Richard service to the National Senior Men’s team also began in St. Vincent in 1984, at the age of 14 and reached his first Men’s finals in Barbados in 1989, losing to the great John McRury of Cayman. As a US citizen by then, and fresh off a remarkable collegiate squash career at Cornell University where he was a four-time First Team All American (he would later be inducted into the Cornell Hall of Fame), Richard moved on to play for the US between 1992 and 2007. For the next fifteen years, he was a reliable member on the men’s team representing the US at the Pan American Games and the World Championships.
He eventually made his much-anticipated return to the Guyana Men’s National team in 2010 where he won the Men’s final over Chris Binne at the age of 41. This match had a personal and special significance in his career as it was his first men’s title, won 30 years after his first junior title, and won in the very same country where it all began for him – St.
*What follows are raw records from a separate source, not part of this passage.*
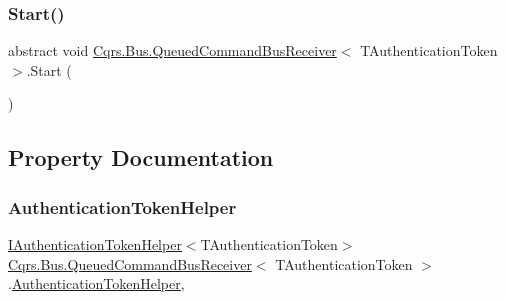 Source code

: \mbox{\label{classCqrs_1_1Bus_1_1QueuedCommandBusReceiver_ad8bf3c1f9d9b0444cb85784cb9e59823_ad8bf3c1f9d9b0444cb85784cb9e59823}} 
\subsubsection{\texorpdfstring{Start()}{Start()}}
{\footnotesize\ttfamily abstract void \hyperlink{classCqrs_1_1Bus_1_1QueuedCommandBusReceiver}{Cqrs.\+Bus.\+Queued\+Command\+Bus\+Receiver}$<$ T\+Authentication\+Token $>$.Start (\begin{DoxyParamCaption}{ }\end{DoxyParamCaption})\hspace{0.3cm}{\ttfamily [pure virtual]}}



\subsection{Property Documentation}
\mbox{\label{classCqrs_1_1Bus_1_1QueuedCommandBusReceiver_a809cb92ece6c52bbbe3abc347be0470d_a809cb92ece6c52bbbe3abc347be0470d}} 
\subsubsection{\texorpdfstring{Authentication\+Token\+Helper}{AuthenticationTokenHelper}}
{\footnotesize\ttfamily \hyperlink{interfaceCqrs_1_1Authentication_1_1IAuthenticationTokenHelper}{I\+Authentication\+Token\+Helper}$<$T\+Authentication\+Token$>$ \hyperlink{classCqrs_1_1Bus_1_1QueuedCommandBusReceiver}{Cqrs.\+Bus.\+Queued\+Command\+Bus\+Receiver}$<$ T\+Authentication\+Token $>$.\hyperlink{classCqrs_1_1Authentication_1_1AuthenticationTokenHelper}{Authentication\+Token\+Helper}\hspace{0.3cm}{\ttfamily [get]}, {\ttfamily [protected]}}


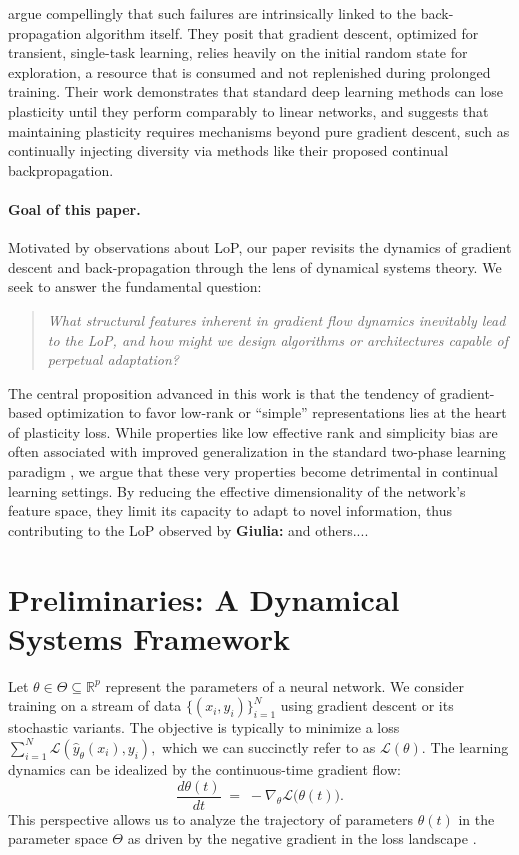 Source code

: \documentclass{article}
\newcommand{\Loss}{\mathcal{L}}
\newcommand{\R}{\mathbb{R}}
\newcommand{\giulia}[1]{{\color{ForestGreen}\textbf{Giulia:} #1}}
\begin{document}
\citet{dohare2024loss} argue compellingly that such failures are intrinsically linked to the back-propagation algorithm itself. They posit that gradient descent, optimized for transient, single-task learning, relies heavily on the initial random state for exploration, a resource that is consumed and not replenished during prolonged training. Their work demonstrates that standard deep learning methods can lose plasticity until they perform comparably to linear networks, and suggests that maintaining plasticity requires mechanisms beyond pure gradient descent, such as continually injecting diversity via methods like their proposed continual backpropagation.

\paragraph{Goal of this paper.}
Motivated by observations about LoP, our paper revisits the dynamics of gradient descent and back-propagation through the lens of dynamical systems theory. We seek to answer the fundamental question:
\begin{quote}
\emph{What structural features inherent in gradient flow dynamics inevitably lead to the LoP, and how might we design algorithms or architectures capable of perpetual adaptation?}
\end{quote}
The central proposition advanced in this work is that the tendency of gradient-based optimization to favor low-rank or ``simple'' representations lies at the heart of plasticity loss. While properties like low effective rank and simplicity bias are often associated with improved generalization in the standard two-phase learning paradigm \citep{huh2022lowrank, papyan2020prevalence, zhang2017understanding}, we argue that these very properties become detrimental in continual learning settings. By reducing the effective dimensionality of the network's feature space, they limit its capacity to adapt to novel information, thus contributing to the LoP observed by \citep{dohare2024loss} \giulia{and others...}.

\section{Preliminaries: A Dynamical Systems Framework}
\label{sec:framework}

Let $\theta\in\Theta\subseteq\R^p$ represent the parameters of a neural network. We consider training on a stream of data $\{(x_i,y_i)\}_{i=1}^N$ using gradient descent or its stochastic variants. The objective is typically to minimize a loss  $\sum_{i=1}^N \Loss(\hat{y}_\theta(x_i),y_i),$ which we can succinctly refer to as $\Loss(\theta)$. The learning dynamics can be idealized by the continuous-time gradient flow:
\begin{equation}
    \frac{d\theta(t)}{dt} \;=\; -\nabla_\theta\Loss\bigl(\theta(t)\bigr).
    \label{eq:grad_flow}
\end{equation}
This perspective allows us to analyze the trajectory of parameters $\theta(t)$ in the parameter space $\Theta$ as driven by the negative gradient in the loss landscape \citep{saxe2014exact}.
\end{document}
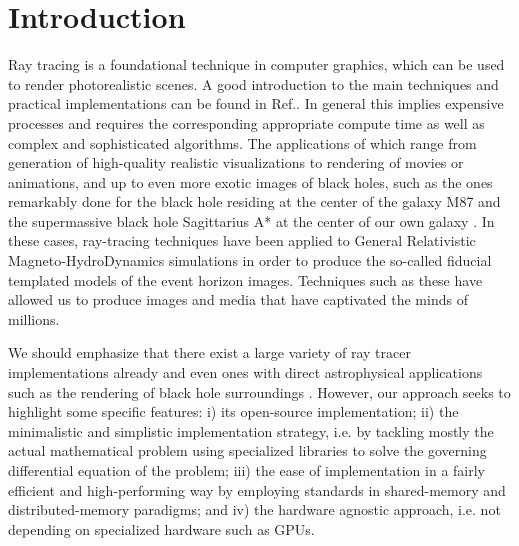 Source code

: 
\section{Introduction}
\label{sec:intro}


Ray tracing is a foundational technique in computer graphics, which can be used
to render photorealistic scenes.
A good introduction to the main techniques and practical implementations can be found
in Ref.\cite{raytracing_in_one_weekend}.
In general this implies expensive processes and requires the corresponding appropriate compute time
as well as complex and sophisticated algorithms.
The applications \cite{Peddie2019_appns} of which range from generation of high-quality realistic visualizations to
rendering of movies or animations, and up to even more exotic images of black holes,
such as the ones remarkably done for the black hole residing at the center of the galaxy M87 \cite{M87_EHT_i}
and the supermassive black hole Sagittarius A* at the center of our own galaxy \cite{SagA_EHT_i}.
In these cases, ray-tracing techniques have been applied to
General Relativistic Magneto-HydroDynamics simulations in order to produce 
the so-called fiducial templated models of the event horizon images.
Techniques such as these have allowed us to produce images and media that have captivated the minds of millions.

We should emphasize that there exist a large variety of ray tracer implementations already 
\cite{imbens2023graphicalprocessinggeodesicpropagation,10.2312/EGPGV/EGPGV12/051-060,7539599_OSPRay}
and even ones with direct astrophysical applications such as the rendering of black hole surroundings
\cite{10.2312:vmv.20221208,sharma2023mahakalapythonbasedmodularraytracing,James_2015}.
However, our approach seeks to highlight some specific features:
i) its open-source implementation;
ii) the minimalistic and simplistic implementation strategy, i.e. by tackling
mostly the actual mathematical problem using specialized libraries
to solve the governing differential equation of the problem;
iii) the ease of implementation in a fairly efficient and high-performing
way by employing standards in shared-memory and distributed-memory paradigms;
and iv) the hardware agnostic approach, i.e. not depending on specialized hardware such as GPUs.\cite{Peddie2019_hardware}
Vincent, and poignantly watched by many of the same people who witnessed his first win in 1981 including several members of the decorated Cyrus family.
Ever since, he has been a loyal servant to the call of national duty. Over the years, to have a consistent number one or someone who, by virtue of their skill, experience and grind, is almost guaranteed to deliver that all important team point is a luxury many teams crave, but few enjoy. And this, all while playing his own unique brand of squash. His style is easy on the eye; text-book strokes, balanced footwork, efficiency of movement, effective shot selection. And oh, add in the purest lob since Peter Nicol. But he is more than these visual attributes on the court. Richard plays the game the right way; play hard, play fair, be competitive on every point, and have total respect for the opponent and more importantly for the game. Moreover, he plays with a true love for the sport. His passion can be seen not only from the way he plays, but in any conversation, you have with him about the game. This passion is intrinsic to who he is as a squash player. It defines who he is as a competitor. And it humanizes who he is as a person. This passion is contagious to the spectator as we can all identify with it, and more so, with him.
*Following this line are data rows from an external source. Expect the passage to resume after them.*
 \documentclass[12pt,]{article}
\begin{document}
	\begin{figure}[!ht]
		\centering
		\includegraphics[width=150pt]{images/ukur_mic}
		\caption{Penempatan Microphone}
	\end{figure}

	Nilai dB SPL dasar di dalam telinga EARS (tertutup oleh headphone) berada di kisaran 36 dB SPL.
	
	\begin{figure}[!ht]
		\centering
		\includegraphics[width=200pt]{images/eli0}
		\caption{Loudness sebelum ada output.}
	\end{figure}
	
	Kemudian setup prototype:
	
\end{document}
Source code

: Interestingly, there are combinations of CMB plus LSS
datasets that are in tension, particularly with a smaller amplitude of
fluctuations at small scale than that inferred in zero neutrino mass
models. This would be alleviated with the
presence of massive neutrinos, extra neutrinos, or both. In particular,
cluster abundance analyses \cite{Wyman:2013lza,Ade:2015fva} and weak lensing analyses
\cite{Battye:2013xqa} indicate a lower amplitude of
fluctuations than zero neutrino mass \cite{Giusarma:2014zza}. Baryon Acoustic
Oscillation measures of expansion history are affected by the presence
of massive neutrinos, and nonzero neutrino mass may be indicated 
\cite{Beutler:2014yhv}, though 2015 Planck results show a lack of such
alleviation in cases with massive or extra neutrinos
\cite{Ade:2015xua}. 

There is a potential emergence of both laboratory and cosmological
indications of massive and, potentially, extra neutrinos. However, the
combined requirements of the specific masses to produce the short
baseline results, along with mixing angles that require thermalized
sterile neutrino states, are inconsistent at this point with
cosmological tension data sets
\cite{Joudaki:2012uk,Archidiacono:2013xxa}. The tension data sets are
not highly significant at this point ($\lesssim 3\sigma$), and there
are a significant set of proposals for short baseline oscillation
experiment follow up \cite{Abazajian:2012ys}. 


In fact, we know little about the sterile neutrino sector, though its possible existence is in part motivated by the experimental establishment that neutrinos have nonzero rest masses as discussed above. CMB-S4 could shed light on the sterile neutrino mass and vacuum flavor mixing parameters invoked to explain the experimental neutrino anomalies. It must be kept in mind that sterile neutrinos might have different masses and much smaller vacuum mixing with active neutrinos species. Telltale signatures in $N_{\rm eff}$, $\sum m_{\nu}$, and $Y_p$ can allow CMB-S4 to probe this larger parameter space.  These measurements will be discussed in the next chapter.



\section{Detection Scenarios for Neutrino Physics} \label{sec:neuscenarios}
Over the past ten years Richard has increasingly played players half his age, and now, regrettably, and with increasingly regularity, three times his age. . . While the clichés of old versus young, youth versus experience can tritely describe these encounters, it is the lesson on how this game should be played which he imparts on his younger opponents that bemuses his teammates, flummoxes his opponents and leaves the hungry spectator yearning for more. The discipline of a good length, the timeliness of a well-executed lob, the precision of the volley drop, the beauty of the attack, the art of the defence all encompasses his game. Indeed, for any purist of the sport, there may be nothing more fulfilling, even sublime, than watching a hapless opponent ensnared in the elegant entrapment between the Scylla of his lob and the Charybdis of his drop. Many have played him at some point over the years. Whether it was only once or many times, win or lose, close or lop-sided, tournament play or Sunday afternoon run around, only few walk away without the sense that it was a privilege to have shared a court with him: A master of the game, in complete command of his craft.
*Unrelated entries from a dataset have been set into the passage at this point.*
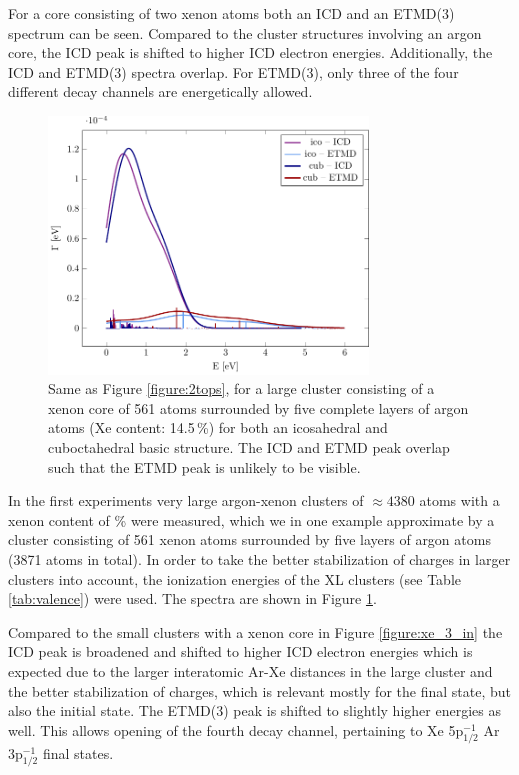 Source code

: For a core consisting of two xenon atoms both an ICD and an ETMD(3) spectrum
can be seen. Compared to the cluster structures involving an argon core, the ICD peak is
shifted to higher ICD electron energies. 
Additionally, the ICD and ETMD(3) spectra overlap.
For ETMD(3), only three of the four different decay channels are
energetically allowed.

\begin{figure}[ht]
 \centering
 \includegraphics[width=8.5cm]{pics/c6l5.pdf}
 \caption{Same as Figure \protect\ref{figure:2tops},
          for a large cluster consisting
          of a xenon core of 561 atoms surrounded by five complete layers of
          argon atoms (Xe content: 14.5\,\%) for both an icosahedral and
          cuboctahedral basic structure.
          The ICD and ETMD peak overlap such that the ETMD peak
          is unlikely to be visible.}
 \label{figure:xe_6_lay5}
\end{figure}
%
In the first experiments very large argon-xenon clusters of 
$\approx 4380$ atoms with a xenon content of \unit[19]{\%}
were measured,\cite{Mucke_phd}
which we in one example approximate by a cluster consisting of 561 xenon
atoms surrounded
by five layers of argon atoms (3871 atoms in total). In order to take the
better stabilization of charges in larger clusters into account, the
ionization energies of the XL clusters (see Table \ref{tab:valence})
were used.
The spectra are shown in 
Figure \ref{figure:xe_6_lay5}.

Compared to the small clusters with a xenon core in Figure \ref{figure:xe_3_in}
the ICD peak is broadened and shifted to higher ICD electron energies which is
expected due to the larger interatomic Ar-Xe distances in the large cluster and
the better stabilization of charges, which is relevant mostly for the final state, but also the initial state.
The ETMD(3) peak is shifted to slightly higher energies as well. This allows opening of the
fourth decay channel, pertaining to Xe 5p$_{1/2}^{-1}$ Ar 3p$_{1/2}^{-1}$ final states.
And it is these talents, passion and dedication which stands Richard as a current top five payer in the world in his age category. We all eagerly await the day in the not too distant future when he brings that elusive world title home.
Yet, perhaps his greatest contributions to Guyana squash are those made off the court. The relationships he has forged and fostered over the years are deep and expansive. As he travels the world perfecting his craft, he is the consummate ambassador for us as a nation within the squash community. As a small country, Guyana is not well known in many circles and sometimes not for the right reasons. However, his ability, by virtue of the skill of his game and the power of his personality, to shape a more favorable impression is truly immeasurable. More locally, as his contemporaries have faded from the sport with time, Richard has become a mentor to the younger generation. His counsel and friendship to so many has been valued over the years. He has become a role model for the younger generation on how to comport oneself on and off the court. For those on the national team a generation below him, men and women, he is affectionately referred to as Uncle, Dad or Grandpa, sometimes even Chauffeur or/and Tour Guide. They say the greatest accomplishment an athlete can have is not the titles or championships won, but the respect and admiration of one’s peers. He is the epitome of this truism.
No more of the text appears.